### TASK TO CARRY OUT
Images are to be skipped; everything else in the records must be repeated exactly.

### SUPPLIED DATA
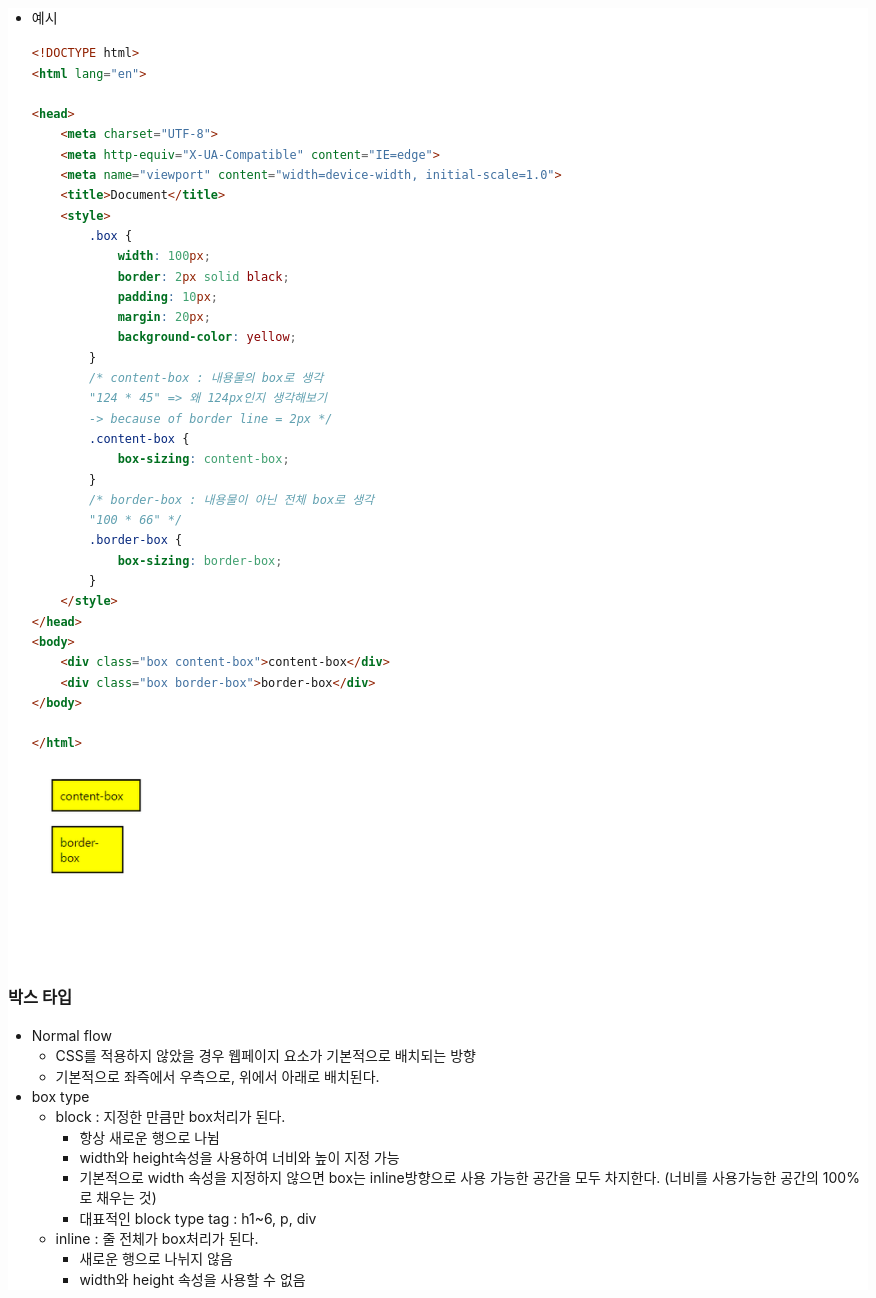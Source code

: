 * 예시
    ```html
    <!DOCTYPE html>
    <html lang="en">

    <head>
        <meta charset="UTF-8">
        <meta http-equiv="X-UA-Compatible" content="IE=edge">
        <meta name="viewport" content="width=device-width, initial-scale=1.0">
        <title>Document</title>
        <style>
            .box {
                width: 100px;
                border: 2px solid black;
                padding: 10px;
                margin: 20px;
                background-color: yellow;
            }
            /* content-box : 내용물의 box로 생각
            "124 * 45" => 왜 124px인지 생각해보기
            -> because of border line = 2px */
            .content-box {
                box-sizing: content-box;
            }
            /* border-box : 내용물이 아닌 전체 box로 생각
            "100 * 66" */
            .border-box {
                box-sizing: border-box;
            }
        </style>
    </head>
    <body>
        <div class="box content-box">content-box</div>
        <div class="box border-box">border-box</div>
    </body>

    </html>
    ```

    ![result of box model css](../image/result_of_box_model_css.png)


### 박스 타입
* Normal flow
    * CSS를 적용하지 않았을 경우 웹페이지 요소가 기본적으로 배치되는 방향
    * 기본적으로 좌즉에서 우측으로, 위에서 아래로 배치된다.
* box type
    * block : 지정한 만큼만 box처리가 된다.
        * 항상 새로운 행으로 나뉨
        * width와 height속성을 사용하여 너비와 높이 지정 가능
        * 기본적으로 width 속성을 지정하지 않으면 box는 inline방향으로 사용 가능한 공간을 모두 차지한다. (너비를 사용가능한 공간의 100%로 채우는 것)
        * 대표적인 block type tag : h1~6, p, div
    * inline : 줄 전체가 box처리가 된다.
        * 새로운 행으로 나뉘지 않음
        * width와 height 속성을 사용할 수 없음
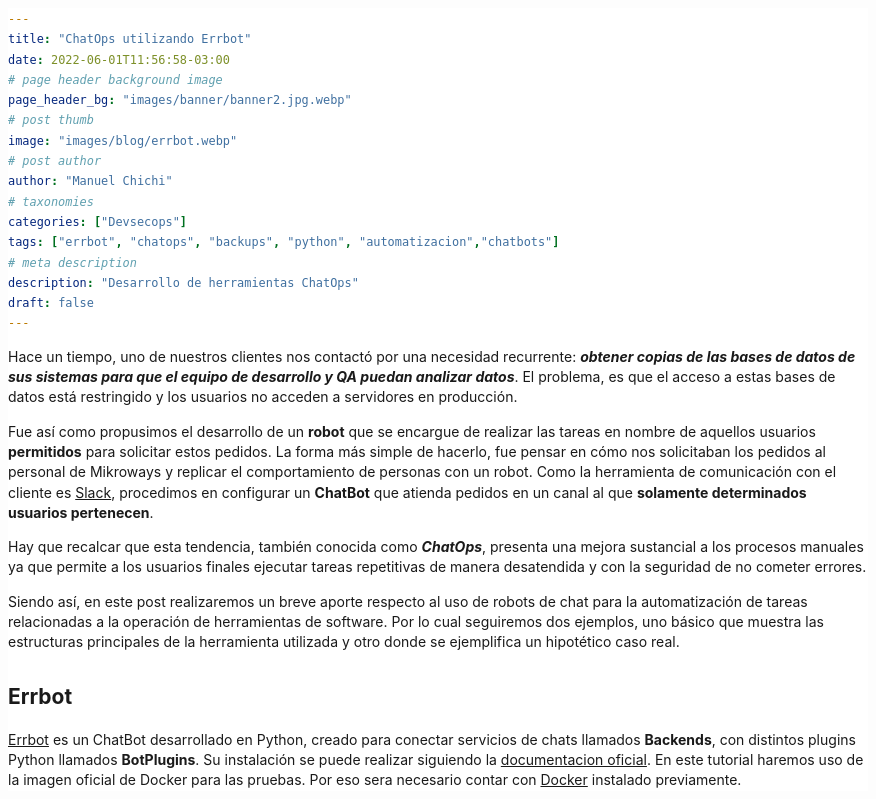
 ```yaml
---
title: "ChatOps utilizando Errbot"
date: 2022-06-01T11:56:58-03:00
# page header background image
page_header_bg: "images/banner/banner2.jpg.webp"
# post thumb
image: "images/blog/errbot.webp"
# post author
author: "Manuel Chichi"
# taxonomies
categories: ["Devsecops"]
tags: ["errbot", "chatops", "backups", "python", "automatizacion","chatbots"]
# meta description
description: "Desarrollo de herramientas ChatOps"
draft: false
---
```


Hace un tiempo, uno de nuestros clientes nos contactó por una necesidad
recurrente: **_obtener copias de las bases de datos de sus sistemas
para que el equipo de desarrollo y QA puedan analizar datos_**.
El problema, es que el acceso a estas bases de datos está restringido y los
usuarios no acceden a servidores en producción.

Fue así como propusimos el desarrollo de un **robot** que se encargue de
realizar las tareas en nombre de aquellos usuarios **permitidos** para
solicitar estos pedidos. La forma más simple de hacerlo, fue pensar en cómo nos
solicitaban los pedidos al personal de Mikroways y replicar el comportamiento de
personas con un robot. Como la herramienta de comunicación con el cliente es
[Slack](https://slack.com/), procedimos en configurar un **ChatBot** que atienda
pedidos en un canal al que **solamente determinados usuarios pertenecen**.

Hay que recalcar que esta tendencia, también conocida como **_ChatOps_**,
presenta una mejora sustancial a los procesos manuales ya que permite a los
usuarios finales ejecutar tareas repetitivas de manera desatendida y con la
seguridad de no cometer errores.

Siendo así, en este post realizaremos un breve aporte respecto al uso de robots
de chat para la automatización de tareas relacionadas a la operación de
herramientas de software. Por lo cual seguiremos dos ejemplos, uno básico que
muestra las estructuras principales de la herramienta utilizada y otro donde se
ejemplifica un hipotético caso real.

## Errbot

[Errbot](https://errbot.readthedocs.io/) es un ChatBot desarrollado en
Python, creado para conectar servicios de chats llamados **Backends**, con
distintos plugins Python llamados **BotPlugins**. Su instalación se puede
realizar siguiendo la [documentacion oficial](https://errbot.readthedocs.io/en/latest/user_guide/setup.html#installation).
En este tutorial haremos uso de la imagen oficial de Docker para las pruebas. Por
eso sera necesario contar con [Docker](https://docs.docker.com/engine/install/)
instalado previamente. 
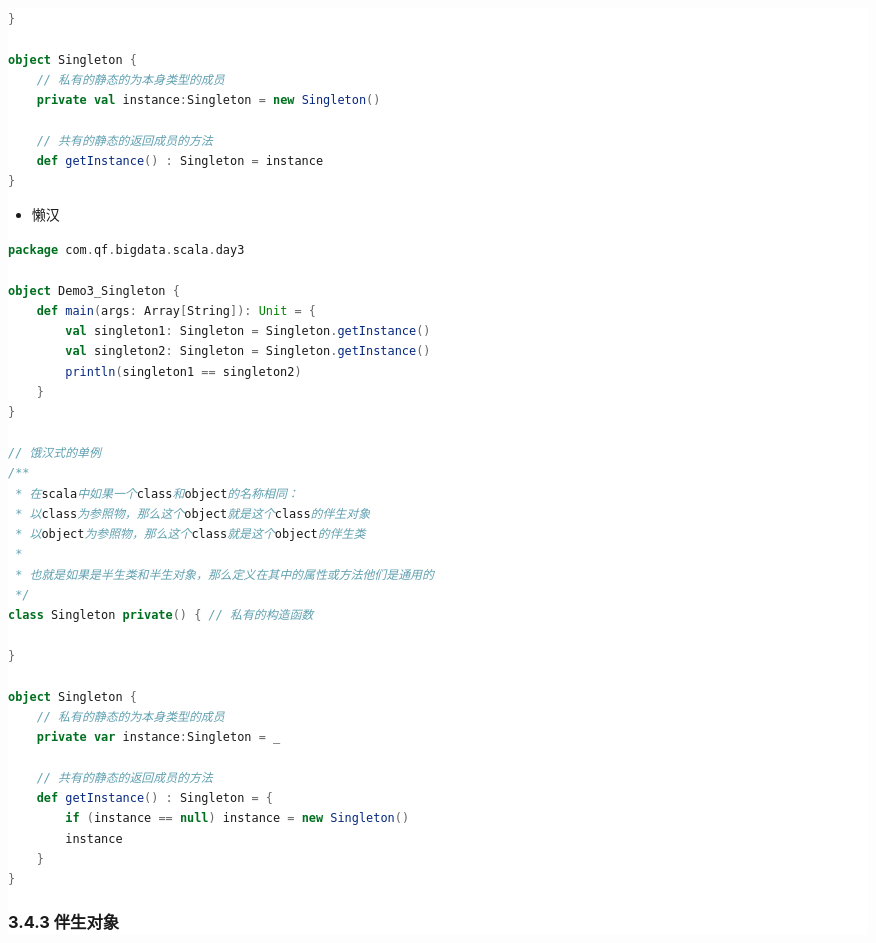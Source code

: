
 ```scala
}

object Singleton {
    // 私有的静态的为本身类型的成员
    private val instance:Singleton = new Singleton()

    // 共有的静态的返回成员的方法
    def getInstance() : Singleton = instance
}

```

- 懒汉

```scala
package com.qf.bigdata.scala.day3

object Demo3_Singleton {
    def main(args: Array[String]): Unit = {
        val singleton1: Singleton = Singleton.getInstance()
        val singleton2: Singleton = Singleton.getInstance()
        println(singleton1 == singleton2)
    }
}

// 饿汉式的单例
/**
 * 在scala中如果一个class和object的名称相同：
 * 以class为参照物，那么这个object就是这个class的伴生对象
 * 以object为参照物，那么这个class就是这个object的伴生类
 *
 * 也就是如果是半生类和半生对象，那么定义在其中的属性或方法他们是通用的
 */
class Singleton private() { // 私有的构造函数

}

object Singleton {
    // 私有的静态的为本身类型的成员
    private var instance:Singleton = _

    // 共有的静态的返回成员的方法
    def getInstance() : Singleton = {
        if (instance == null) instance = new Singleton()
        instance
    }
}

```

### 3.4.3 伴生对象

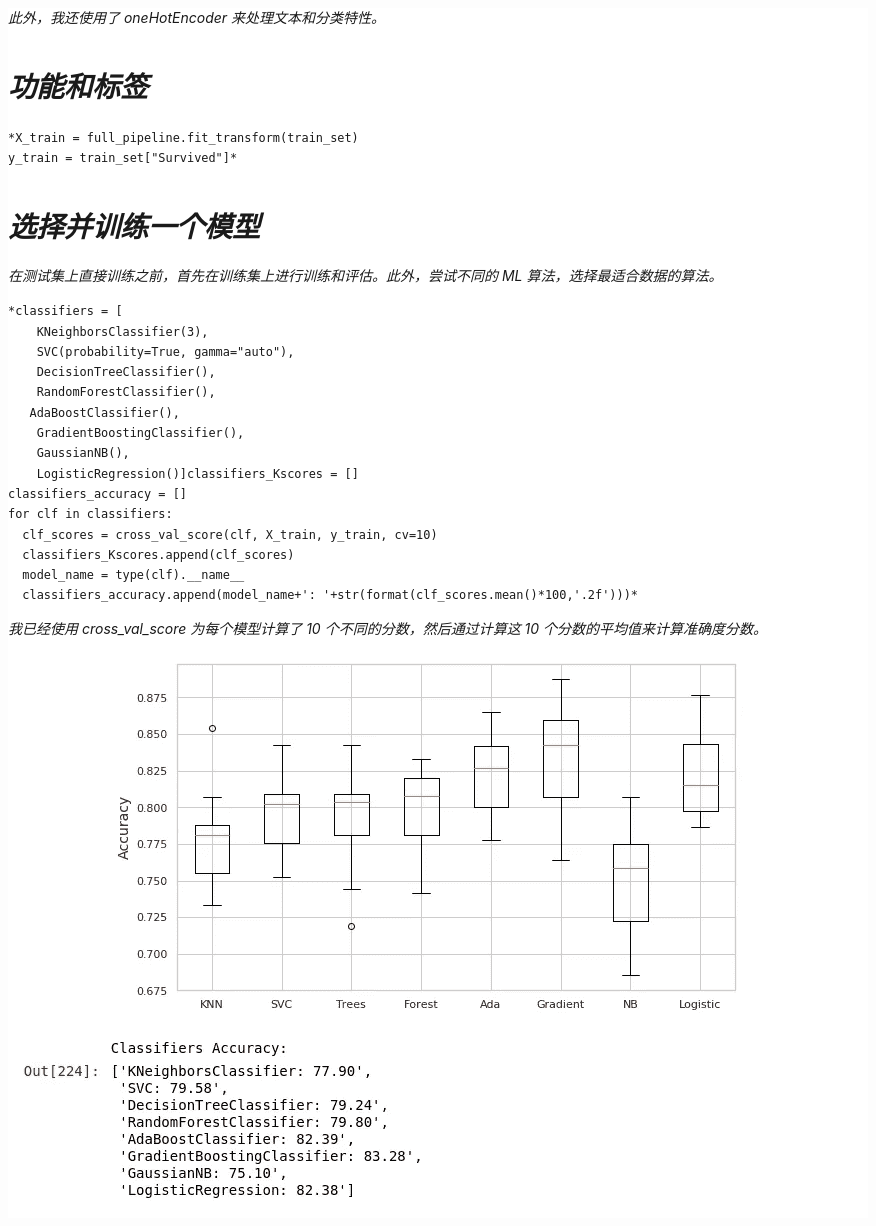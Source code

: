 *此外，我还使用了 *oneHotEncoder* 来处理文本和分类特性。*

# *功能和标签*

```
*X_train = full_pipeline.fit_transform(train_set)
y_train = train_set["Survived"]*
```

# *选择并训练一个模型*

*在测试集上直接训练之前，首先在训练集上进行训练和评估。此外，尝试不同的 ML 算法，选择最适合数据的算法。*

```
*classifiers = [
    KNeighborsClassifier(3),
    SVC(probability=True, gamma="auto"),
    DecisionTreeClassifier(),
    RandomForestClassifier(),
   AdaBoostClassifier(),
    GradientBoostingClassifier(),
    GaussianNB(),
    LogisticRegression()]classifiers_Kscores = []
classifiers_accuracy = []
for clf in classifiers:
  clf_scores = cross_val_score(clf, X_train, y_train, cv=10)
  classifiers_Kscores.append(clf_scores)
  model_name = type(clf).__name__
  classifiers_accuracy.append(model_name+': '+str(format(clf_scores.mean()*100,'.2f')))*
```

*我已经使用 *cross_val_score* 为每个模型计算了 10 个不同的分数，然后通过计算这 10 个分数的平均值来计算准确度分数。*

*![](img/57cac4a8703424e9e3ed165e7c259ad8.png)*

### RESULT OF THIS TASK
Source code

: * 예시
    ```html
    <!DOCTYPE html>
    <html lang="en">

    <head>
        <meta charset="UTF-8">
        <meta http-equiv="X-UA-Compatible" content="IE=edge">
        <meta name="viewport" content="width=device-width, initial-scale=1.0">
        <title>Document</title>
        <style>
            .box {
                width: 100px;
                border: 2px solid black;
                padding: 10px;
                margin: 20px;
                background-color: yellow;
            }
            /* content-box : 내용물의 box로 생각
            "124 * 45" => 왜 124px인지 생각해보기
            -> because of border line = 2px */
            .content-box {
                box-sizing: content-box;
            }
            /* border-box : 내용물이 아닌 전체 box로 생각
            "100 * 66" */
            .border-box {
                box-sizing: border-box;
            }
        </style>
    </head>
    <body>
        <div class="box content-box">content-box</div>
        <div class="box border-box">border-box</div>
    </body>

    </html>
    ```

    ![result of box model css](../image/result_of_box_model_css.png)


### 박스 타입
* Normal flow
    * CSS를 적용하지 않았을 경우 웹페이지 요소가 기본적으로 배치되는 방향
    * 기본적으로 좌즉에서 우측으로, 위에서 아래로 배치된다.
* box type
    * block : 지정한 만큼만 box처리가 된다.
        * 항상 새로운 행으로 나뉨
        * width와 height속성을 사용하여 너비와 높이 지정 가능
        * 기본적으로 width 속성을 지정하지 않으면 box는 inline방향으로 사용 가능한 공간을 모두 차지한다. (너비를 사용가능한 공간의 100%로 채우는 것)
        * 대표적인 block type tag : h1~6, p, div
    * inline : 줄 전체가 box처리가 된다.
        * 새로운 행으로 나뉘지 않음
        * width와 height 속성을 사용할 수 없음
 ```yaml
---
title: "ChatOps utilizando Errbot"
date: 2022-06-01T11:56:58-03:00
# page header background image
page_header_bg: "images/banner/banner2.jpg.webp"
# post thumb
image: "images/blog/errbot.webp"
# post author
author: "Manuel Chichi"
# taxonomies
categories: ["Devsecops"]
tags: ["errbot", "chatops", "backups", "python", "automatizacion","chatbots"]
# meta description
description: "Desarrollo de herramientas ChatOps"
draft: false
---
```


Hace un tiempo, uno de nuestros clientes nos contactó por una necesidad
recurrente: **_obtener copias de las bases de datos de sus sistemas
para que el equipo de desarrollo y QA puedan analizar datos_**.
El problema, es que el acceso a estas bases de datos está restringido y los
usuarios no acceden a servidores en producción.

Fue así como propusimos el desarrollo de un **robot** que se encargue de
realizar las tareas en nombre de aquellos usuarios **permitidos** para
solicitar estos pedidos. La forma más simple de hacerlo, fue pensar en cómo nos
solicitaban los pedidos al personal de Mikroways y replicar el comportamiento de
personas con un robot. Como la herramienta de comunicación con el cliente es
[Slack](https://slack.com/), procedimos en configurar un **ChatBot** que atienda
pedidos en un canal al que **solamente determinados usuarios pertenecen**.

Hay que recalcar que esta tendencia, también conocida como **_ChatOps_**,
presenta una mejora sustancial a los procesos manuales ya que permite a los
usuarios finales ejecutar tareas repetitivas de manera desatendida y con la
seguridad de no cometer errores.

Siendo así, en este post realizaremos un breve aporte respecto al uso de robots
de chat para la automatización de tareas relacionadas a la operación de
herramientas de software. Por lo cual seguiremos dos ejemplos, uno básico que
muestra las estructuras principales de la herramienta utilizada y otro donde se
ejemplifica un hipotético caso real.

## Errbot

[Errbot](https://errbot.readthedocs.io/) es un ChatBot desarrollado en
Python, creado para conectar servicios de chats llamados **Backends**, con
distintos plugins Python llamados **BotPlugins**. Su instalación se puede
realizar siguiendo la [documentacion oficial](https://errbot.readthedocs.io/en/latest/user_guide/setup.html#installation).
En este tutorial haremos uso de la imagen oficial de Docker para las pruebas. Por
eso sera necesario contar con [Docker](https://docs.docker.com/engine/install/)
instalado previamente. 
Source code

:
 ```scala
}

object Singleton {
    // 私有的静态的为本身类型的成员
    private val instance:Singleton = new Singleton()

    // 共有的静态的返回成员的方法
    def getInstance() : Singleton = instance
}

```

- 懒汉

```scala
package com.qf.bigdata.scala.day3

object Demo3_Singleton {
    def main(args: Array[String]): Unit = {
        val singleton1: Singleton = Singleton.getInstance()
        val singleton2: Singleton = Singleton.getInstance()
        println(singleton1 == singleton2)
    }
}

// 饿汉式的单例
/**
 * 在scala中如果一个class和object的名称相同：
 * 以class为参照物，那么这个object就是这个class的伴生对象
 * 以object为参照物，那么这个class就是这个object的伴生类
 *
 * 也就是如果是半生类和半生对象，那么定义在其中的属性或方法他们是通用的
 */
class Singleton private() { // 私有的构造函数

}

object Singleton {
    // 私有的静态的为本身类型的成员
    private var instance:Singleton = _

    // 共有的静态的返回成员的方法
    def getInstance() : Singleton = {
        if (instance == null) instance = new Singleton()
        instance
    }
}

```

### 3.4.3 伴生对象

Source code

: *此外，我还使用了 *oneHotEncoder* 来处理文本和分类特性。*

# *功能和标签*

```
*X_train = full_pipeline.fit_transform(train_set)
y_train = train_set["Survived"]*
```

# *选择并训练一个模型*

*在测试集上直接训练之前，首先在训练集上进行训练和评估。此外，尝试不同的 ML 算法，选择最适合数据的算法。*

```
*classifiers = [
    KNeighborsClassifier(3),
    SVC(probability=True, gamma="auto"),
    DecisionTreeClassifier(),
    RandomForestClassifier(),
   AdaBoostClassifier(),
    GradientBoostingClassifier(),
    GaussianNB(),
    LogisticRegression()]classifiers_Kscores = []
classifiers_accuracy = []
for clf in classifiers:
  clf_scores = cross_val_score(clf, X_train, y_train, cv=10)
  classifiers_Kscores.append(clf_scores)
  model_name = type(clf).__name__
  classifiers_accuracy.append(model_name+': '+str(format(clf_scores.mean()*100,'.2f')))*
```

*我已经使用 *cross_val_score* 为每个模型计算了 10 个不同的分数，然后通过计算这 10 个分数的平均值来计算准确度分数。*

*![](img/57cac4a8703424e9e3ed165e7c259ad8.png)*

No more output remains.